Task brief »
The records that follow must be printed exactly as they are.

Data items:
──────
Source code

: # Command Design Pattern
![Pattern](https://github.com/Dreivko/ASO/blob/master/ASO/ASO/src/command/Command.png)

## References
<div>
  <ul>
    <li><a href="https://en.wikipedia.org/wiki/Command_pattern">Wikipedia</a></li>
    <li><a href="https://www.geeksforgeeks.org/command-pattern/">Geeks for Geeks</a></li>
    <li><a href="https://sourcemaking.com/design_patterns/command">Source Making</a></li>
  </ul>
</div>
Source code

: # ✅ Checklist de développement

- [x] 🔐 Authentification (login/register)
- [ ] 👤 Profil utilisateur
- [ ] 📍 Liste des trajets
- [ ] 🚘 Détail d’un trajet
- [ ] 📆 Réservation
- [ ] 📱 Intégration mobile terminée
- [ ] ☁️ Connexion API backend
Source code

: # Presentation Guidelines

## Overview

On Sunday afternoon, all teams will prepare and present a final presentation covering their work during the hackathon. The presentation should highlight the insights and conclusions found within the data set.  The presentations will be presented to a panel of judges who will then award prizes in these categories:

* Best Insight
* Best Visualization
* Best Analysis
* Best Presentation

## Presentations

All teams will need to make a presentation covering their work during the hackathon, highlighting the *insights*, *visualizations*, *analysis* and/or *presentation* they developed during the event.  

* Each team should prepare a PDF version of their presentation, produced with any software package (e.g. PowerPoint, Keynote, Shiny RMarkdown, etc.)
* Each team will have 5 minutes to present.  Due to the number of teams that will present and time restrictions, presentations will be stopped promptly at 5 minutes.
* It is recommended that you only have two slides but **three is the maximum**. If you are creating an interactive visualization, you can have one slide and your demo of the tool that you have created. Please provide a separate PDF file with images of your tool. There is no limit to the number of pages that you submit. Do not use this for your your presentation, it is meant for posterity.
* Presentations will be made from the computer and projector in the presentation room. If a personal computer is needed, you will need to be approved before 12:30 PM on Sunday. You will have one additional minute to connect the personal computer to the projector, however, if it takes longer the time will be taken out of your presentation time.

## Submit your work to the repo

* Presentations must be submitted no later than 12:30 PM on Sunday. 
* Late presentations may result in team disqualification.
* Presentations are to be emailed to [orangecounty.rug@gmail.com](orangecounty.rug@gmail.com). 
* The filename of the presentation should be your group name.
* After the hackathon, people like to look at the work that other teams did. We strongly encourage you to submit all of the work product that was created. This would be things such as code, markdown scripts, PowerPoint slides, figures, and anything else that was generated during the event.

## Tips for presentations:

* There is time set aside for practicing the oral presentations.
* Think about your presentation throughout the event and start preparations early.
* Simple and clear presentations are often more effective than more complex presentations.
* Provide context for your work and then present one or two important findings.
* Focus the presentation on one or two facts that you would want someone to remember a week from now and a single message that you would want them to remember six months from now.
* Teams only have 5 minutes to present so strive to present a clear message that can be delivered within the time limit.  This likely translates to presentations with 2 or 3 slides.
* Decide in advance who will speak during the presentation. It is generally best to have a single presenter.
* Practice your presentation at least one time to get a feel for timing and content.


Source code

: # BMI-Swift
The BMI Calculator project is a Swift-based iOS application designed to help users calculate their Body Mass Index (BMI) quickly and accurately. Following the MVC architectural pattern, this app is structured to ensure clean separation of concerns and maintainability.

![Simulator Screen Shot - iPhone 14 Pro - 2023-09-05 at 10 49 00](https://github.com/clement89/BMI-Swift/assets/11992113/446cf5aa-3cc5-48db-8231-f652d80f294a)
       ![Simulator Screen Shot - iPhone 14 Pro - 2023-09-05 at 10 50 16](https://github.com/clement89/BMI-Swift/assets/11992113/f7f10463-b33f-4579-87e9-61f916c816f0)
──────
Task output »
Source code

: # Command Design Pattern
![Pattern](https://github.com/Dreivko/ASO/blob/master/ASO/ASO/src/command/Command.png)

## References
<div>
  <ul>
    <li><a href="https://en.wikipedia.org/wiki/Command_pattern">Wikipedia</a></li>
    <li><a href="https://www.geeksforgeeks.org/command-pattern/">Geeks for Geeks</a></li>
    <li><a href="https://sourcemaking.com/design_patterns/command">Source Making</a></li>
  </ul>
</div>
Source code

: # ✅ Checklist de développement

- [x] 🔐 Authentification (login/register)
- [ ] 👤 Profil utilisateur
- [ ] 📍 Liste des trajets
- [ ] 🚘 Détail d’un trajet
- [ ] 📆 Réservation
- [ ] 📱 Intégration mobile terminée
- [ ] ☁️ Connexion API backend
Source code

: # Presentation Guidelines

## Overview

On Sunday afternoon, all teams will prepare and present a final presentation covering their work during the hackathon. The presentation should highlight the insights and conclusions found within the data set.  The presentations will be presented to a panel of judges who will then award prizes in these categories:

* Best Insight
* Best Visualization
* Best Analysis
* Best Presentation

## Presentations

All teams will need to make a presentation covering their work during the hackathon, highlighting the *insights*, *visualizations*, *analysis* and/or *presentation* they developed during the event.  

* Each team should prepare a PDF version of their presentation, produced with any software package (e.g. PowerPoint, Keynote, Shiny RMarkdown, etc.)
* Each team will have 5 minutes to present.  Due to the number of teams that will present and time restrictions, presentations will be stopped promptly at 5 minutes.
* It is recommended that you only have two slides but **three is the maximum**. If you are creating an interactive visualization, you can have one slide and your demo of the tool that you have created. Please provide a separate PDF file with images of your tool. There is no limit to the number of pages that you submit. Do not use this for your your presentation, it is meant for posterity.
* Presentations will be made from the computer and projector in the presentation room. If a personal computer is needed, you will need to be approved before 12:30 PM on Sunday. You will have one additional minute to connect the personal computer to the projector, however, if it takes longer the time will be taken out of your presentation time.

## Submit your work to the repo

* Presentations must be submitted no later than 12:30 PM on Sunday. 
* Late presentations may result in team disqualification.
* Presentations are to be emailed to [orangecounty.rug@gmail.com](orangecounty.rug@gmail.com). 
* The filename of the presentation should be your group name.
* After the hackathon, people like to look at the work that other teams did. We strongly encourage you to submit all of the work product that was created. This would be things such as code, markdown scripts, PowerPoint slides, figures, and anything else that was generated during the event.

## Tips for presentations:

* There is time set aside for practicing the oral presentations.
* Think about your presentation throughout the event and start preparations early.
* Simple and clear presentations are often more effective than more complex presentations.
* Provide context for your work and then present one or two important findings.
* Focus the presentation on one or two facts that you would want someone to remember a week from now and a single message that you would want them to remember six months from now.
* Teams only have 5 minutes to present so strive to present a clear message that can be delivered within the time limit.  This likely translates to presentations with 2 or 3 slides.
* Decide in advance who will speak during the presentation. It is generally best to have a single presenter.
* Practice your presentation at least one time to get a feel for timing and content.


Source code

: # BMI-Swift
The BMI Calculator project is a Swift-based iOS application designed to help users calculate their Body Mass Index (BMI) quickly and accurately. Following the MVC architectural pattern, this app is structured to ensure clean separation of concerns and maintainability.

![Simulator Screen Shot - iPhone 14 Pro - 2023-09-05 at 10 49 00](https://github.com/clement89/BMI-Swift/assets/11992113/446cf5aa-3cc5-48db-8231-f652d80f294a)
       ![Simulator Screen Shot - iPhone 14 Pro - 2023-09-05 at 10 50 16](https://github.com/clement89/BMI-Swift/assets/11992113/f7f10463-b33f-4579-87e9-61f916c816f0)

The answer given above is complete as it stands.